Bifunctional catalysis by a metal ion and a carboxylate anion in hydrolysis of an alkyl ester and an alkyl amide in dimethyl sulfoxide: A carboxypeptidase a model

Abstract

Kinetics of the hydrolysis of methyl 2-carboxy-6-(2-imidazoleazo)benzoate ( 1) and N,N-dimethyl-2-carboxy-6-(2-imidazoleazo)benzamide ( 2) were investigated in the presence or absence of the Cu(II) or Ni(II) ion in water or in dimethyl sulfoxide (DMSO) containing 5% (v/v) water. In 95% (v/v) DMSO, potassium chloroacetate and chloroacetic acid were used as the buffer species.

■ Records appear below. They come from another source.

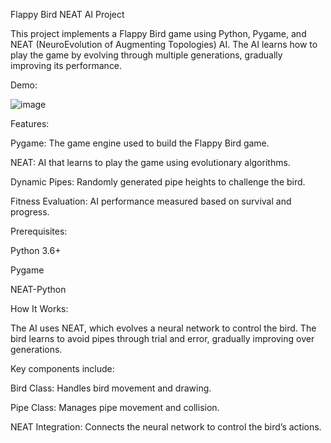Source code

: Flappy Bird NEAT AI Project

This project implements a Flappy Bird game using Python, Pygame, and NEAT (NeuroEvolution of Augmenting Topologies) AI. The AI learns how to play the game by evolving through multiple generations, gradually improving its performance.

Demo:

![image](https://github.com/user-attachments/assets/473d0836-2512-49ce-9fae-efb51f832f37)

Features:

Pygame: The game engine used to build the Flappy Bird game.

NEAT: AI that learns to play the game using evolutionary algorithms.

Dynamic Pipes: Randomly generated pipe heights to challenge the bird.

Fitness Evaluation: AI performance measured based on survival and progress.



Prerequisites:

Python 3.6+

Pygame

NEAT-Python


How It Works:

The AI uses NEAT, which evolves a neural network to control the bird. The bird learns to avoid pipes through trial and error, gradually improving over generations.


Key components include:

Bird Class: Handles bird movement and drawing.

Pipe Class: Manages pipe movement and collision.

NEAT Integration: Connects the neural network to control the bird’s actions.
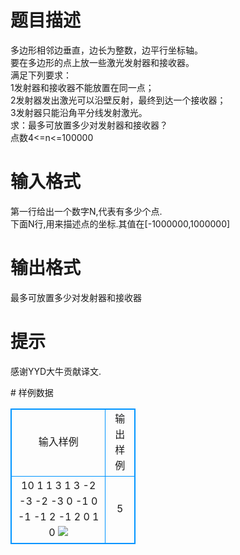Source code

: # 

 
 # 题目描述 
<p>
多边形相邻边垂直，边长为整数，边平行坐标轴。<br>要在多边形的点上放一些激光发射器和接收器。<br>满足下列要求：<br>	1发射器和接收器不能放置在同一点；<br>	2发射器发出激光可以沿壁反射，最终到达一个接收器；<br>	3发射器只能沿角平分线发射激光。<br>求：最多可放置多少对发射器和接收器？<br>点数4<=n<=100000</p> 

 
 # 输入格式 
<p>
第一行给出一个数字N,代表有多少个点.<br>下面N行,用来描述点的坐标.其值在[-1000000,1000000]</p> 

 
 # 输出格式 
<p>
最多可放置多少对发射器和接收器</p> 

 
 # 提示 
<p>
感谢YYD大牛贡献译文.</p> 
# 样例数据
<style>
        table,table tr th, table tr td { border:1px solid #0094ff; }
        table { width: 200px; min-height: 25px; line-height: 25px; text-align: center; border-collapse: collapse;}   
    </style>
<table>
	<tr>
		<td>输入样例</td>
		<td>输出样例</td>
	</tr>
<tr><td>10
1 1
3 1
3 -2
-3 -2
-3 0
-1 0
-1 -1
2 -1
2 0
1 0
<img border="0" src="/source/joyoi/tyvj-3571/img/aHR0cDovL3d3dy5qb3lvaS5jbi9wcm9ibGVtL3R5dmotMzU3MS9wcm9ibGVtc19pbWFnZXMvMjQyMC8xMTIxLmpwZw==.jpg">

</td><td>
5</td></tr></table>
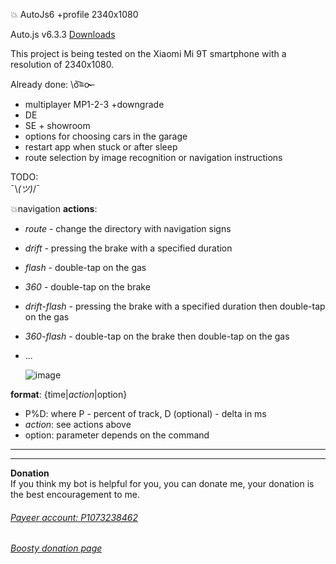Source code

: :boom: AutoJs6 +profile 2340x1080

Auto.js v6.3.3 [Downloads](https://drive.google.com/file/d/1xS-VaeyOzDAXF32NAkXiTDNLmf3r3BVE/view?usp=sharing)

This project is being tested on the Xiaomi Mi 9T smartphone with a resolution of 2340x1080.  

Already done: \ō͡≡o˞̶
- multiplayer MP1-2-3 +downgrade
- DE
- SE + showroom
- options for choosing cars in the garage
- restart app when stuck or after sleep
- route selection by image recognition or navigation instructions

TODO:  
 ¯\\_(ツ)_/¯  

💥navigation
__actions__:
- *route* - change the directory with navigation signs  
- *drift* - pressing the brake with a specified duration  
- *flash* - double-tap on the gas  
- *360* - double-tap on the brake  
- *drift-flash* - pressing the brake with a specified duration then double-tap on the gas  
- *360-flash* - double-tap on the brake then double-tap on the gas  
- ...

  ![image](https://github.com/user-attachments/assets/591aed82-3d94-4003-a8f7-340f24b42e43)

__format__: {time|*action*|option}  
- P%D: where P - percent of track, D (optional) - delta in ms
- *action*: see actions above
- option: parameter depends on the command  

<hr>

___
**Donation**  
If you think my bot is helpful for you, you can donate me, your donation is the best encouragement to me.  
###### <a href = "https://payeer.com/" target = "_blank">Payeer account: P1073238462</a>  
###### <a href = "http://boosty.to/a9bot/" target = "_blank">Boosty donation page</a>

Potentiometric and spectral titration of chloroacetic acid, 1, M(II) 1 (metal-complexed 1), 2, and M(II) 2 in 95% (v/v) DMSO indicated that the carboxyl groups of M(II) 1 and M(II) 2 ionize almost fully over the pH range examined and that the imidazolyl NH groups of M(II) 1 and M(II) 2 are nearly as acidic as chloroacetic acid. The kinetic data obtained for the hydrolysis of Ni(II) 1 and Cu(II) 2 in 95% (v/v) DMSO revealed that the ester and the amide bonds are readily hydrolyzed through the catalytic action of the bivalent metal ion and the anionic form, instead of the acid form, of the carboxyl group. The cooperative catalytic action of the carboxylate anion and the metal ion in the hydrolysis of alkyl ester and alkyl amide bonds, which is characteristic of carboxypeptidase A action, is achieved with 1 and 2 by using 95% (v/v) DMSO as the reaction medium. Mechanisms of the model reactions are analyzed, and implications of the present results on the mechanism of carboxypeptidase A are discussed.